[Start of section]

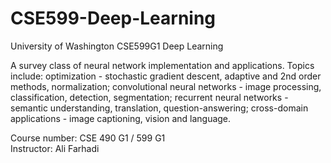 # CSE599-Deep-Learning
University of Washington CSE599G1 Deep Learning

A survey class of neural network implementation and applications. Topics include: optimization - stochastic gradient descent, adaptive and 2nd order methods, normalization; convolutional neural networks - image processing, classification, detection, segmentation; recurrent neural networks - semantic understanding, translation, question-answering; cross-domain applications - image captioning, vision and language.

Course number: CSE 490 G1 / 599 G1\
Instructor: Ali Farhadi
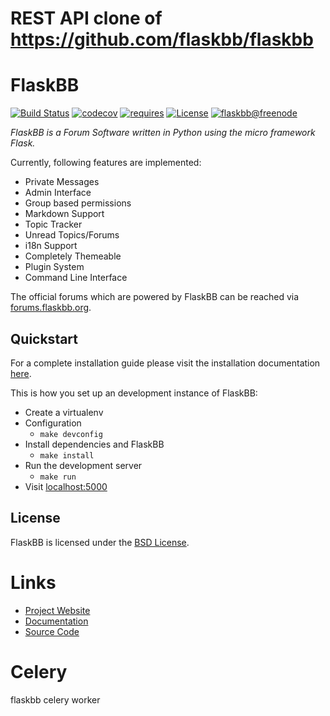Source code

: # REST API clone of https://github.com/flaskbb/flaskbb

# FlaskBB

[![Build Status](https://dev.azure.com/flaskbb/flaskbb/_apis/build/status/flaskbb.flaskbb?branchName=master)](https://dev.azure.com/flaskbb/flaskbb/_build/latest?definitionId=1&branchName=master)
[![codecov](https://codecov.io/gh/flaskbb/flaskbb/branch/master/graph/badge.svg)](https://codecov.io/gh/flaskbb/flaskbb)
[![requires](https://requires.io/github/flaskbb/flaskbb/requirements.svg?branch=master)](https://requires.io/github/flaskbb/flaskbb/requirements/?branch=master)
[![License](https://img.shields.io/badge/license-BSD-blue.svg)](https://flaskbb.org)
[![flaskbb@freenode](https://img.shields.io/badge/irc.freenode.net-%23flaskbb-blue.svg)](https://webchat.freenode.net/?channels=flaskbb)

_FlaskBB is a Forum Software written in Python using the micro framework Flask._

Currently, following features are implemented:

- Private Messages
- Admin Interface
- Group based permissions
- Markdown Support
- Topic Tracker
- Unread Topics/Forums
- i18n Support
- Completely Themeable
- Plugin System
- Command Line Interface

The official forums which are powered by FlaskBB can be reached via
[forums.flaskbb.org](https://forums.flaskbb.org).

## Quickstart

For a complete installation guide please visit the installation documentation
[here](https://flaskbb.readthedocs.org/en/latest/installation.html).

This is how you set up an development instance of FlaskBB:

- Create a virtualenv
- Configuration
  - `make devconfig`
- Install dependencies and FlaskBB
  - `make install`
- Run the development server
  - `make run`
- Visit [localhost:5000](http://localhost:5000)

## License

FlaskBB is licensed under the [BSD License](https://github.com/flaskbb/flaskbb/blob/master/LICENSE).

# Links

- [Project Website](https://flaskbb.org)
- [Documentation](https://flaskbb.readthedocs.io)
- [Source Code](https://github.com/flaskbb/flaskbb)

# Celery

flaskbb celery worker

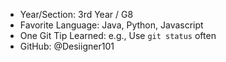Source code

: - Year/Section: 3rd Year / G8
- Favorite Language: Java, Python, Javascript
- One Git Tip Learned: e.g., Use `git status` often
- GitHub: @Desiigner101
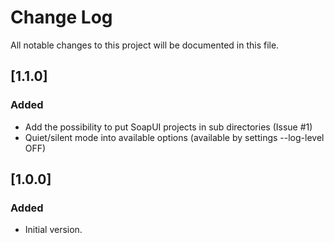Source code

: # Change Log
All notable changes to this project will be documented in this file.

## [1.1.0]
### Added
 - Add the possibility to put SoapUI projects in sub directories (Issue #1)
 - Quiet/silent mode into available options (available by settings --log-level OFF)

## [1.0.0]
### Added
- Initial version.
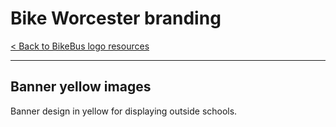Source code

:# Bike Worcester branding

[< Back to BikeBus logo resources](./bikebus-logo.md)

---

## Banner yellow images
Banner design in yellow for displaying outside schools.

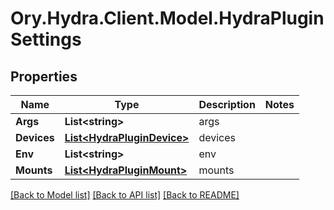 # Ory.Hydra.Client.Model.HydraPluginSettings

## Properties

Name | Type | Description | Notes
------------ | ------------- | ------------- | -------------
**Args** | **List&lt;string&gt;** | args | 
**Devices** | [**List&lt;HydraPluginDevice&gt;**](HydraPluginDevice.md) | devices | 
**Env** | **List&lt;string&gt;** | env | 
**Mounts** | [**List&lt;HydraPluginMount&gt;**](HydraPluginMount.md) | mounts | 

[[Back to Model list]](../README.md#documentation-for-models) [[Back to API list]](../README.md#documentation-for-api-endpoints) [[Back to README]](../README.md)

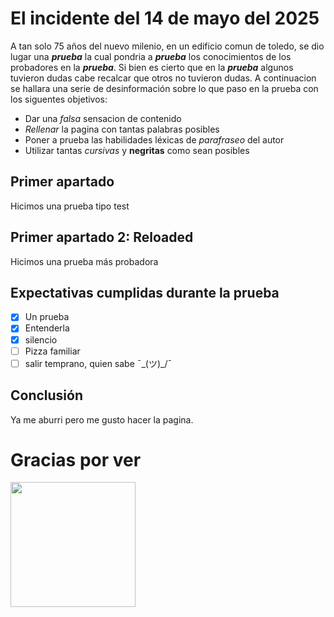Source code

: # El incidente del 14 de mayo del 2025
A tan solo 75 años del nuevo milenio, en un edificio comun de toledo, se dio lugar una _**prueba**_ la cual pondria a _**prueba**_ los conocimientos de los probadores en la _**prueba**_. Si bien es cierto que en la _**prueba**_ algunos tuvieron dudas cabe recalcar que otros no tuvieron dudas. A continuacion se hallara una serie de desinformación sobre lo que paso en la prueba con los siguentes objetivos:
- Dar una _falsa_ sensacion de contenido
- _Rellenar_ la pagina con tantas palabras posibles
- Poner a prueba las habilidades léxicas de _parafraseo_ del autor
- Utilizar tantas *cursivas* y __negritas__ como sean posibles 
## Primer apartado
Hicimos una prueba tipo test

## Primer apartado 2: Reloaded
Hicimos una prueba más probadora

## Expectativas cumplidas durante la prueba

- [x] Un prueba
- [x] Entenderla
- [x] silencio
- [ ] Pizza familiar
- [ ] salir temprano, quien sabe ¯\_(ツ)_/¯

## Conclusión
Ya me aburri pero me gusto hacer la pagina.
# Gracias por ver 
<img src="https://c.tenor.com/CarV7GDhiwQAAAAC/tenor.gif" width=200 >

[End of section]
[Start of section]

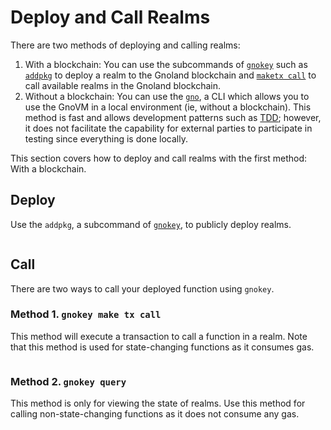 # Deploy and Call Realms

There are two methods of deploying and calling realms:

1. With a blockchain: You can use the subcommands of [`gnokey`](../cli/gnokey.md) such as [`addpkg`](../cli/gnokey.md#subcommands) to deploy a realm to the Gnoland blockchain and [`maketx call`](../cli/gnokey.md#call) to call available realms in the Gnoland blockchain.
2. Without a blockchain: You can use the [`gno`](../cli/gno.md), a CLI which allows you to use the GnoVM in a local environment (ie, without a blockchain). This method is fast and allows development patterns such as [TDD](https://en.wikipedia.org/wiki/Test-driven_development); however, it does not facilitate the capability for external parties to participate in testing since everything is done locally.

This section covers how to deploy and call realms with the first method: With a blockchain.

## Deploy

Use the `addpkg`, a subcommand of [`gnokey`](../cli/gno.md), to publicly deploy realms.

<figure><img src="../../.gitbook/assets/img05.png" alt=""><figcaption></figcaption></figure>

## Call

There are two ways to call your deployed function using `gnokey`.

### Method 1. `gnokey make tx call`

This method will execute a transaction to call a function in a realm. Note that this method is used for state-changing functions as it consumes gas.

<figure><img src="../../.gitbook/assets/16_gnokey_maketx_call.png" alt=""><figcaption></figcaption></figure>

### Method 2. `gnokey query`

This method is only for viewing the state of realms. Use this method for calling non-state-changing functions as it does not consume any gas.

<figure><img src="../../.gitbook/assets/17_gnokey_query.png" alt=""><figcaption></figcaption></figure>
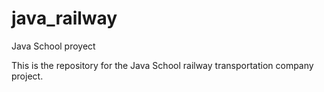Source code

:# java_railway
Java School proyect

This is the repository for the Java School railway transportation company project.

[End of section]

- [Exercise details]
Copy out each line of the data that holds the string "pagina".

- [Answer box]
- _Rellenar_ la pagina con tantas palabras posibles
Ya me aburri pero me gusto hacer la pagina.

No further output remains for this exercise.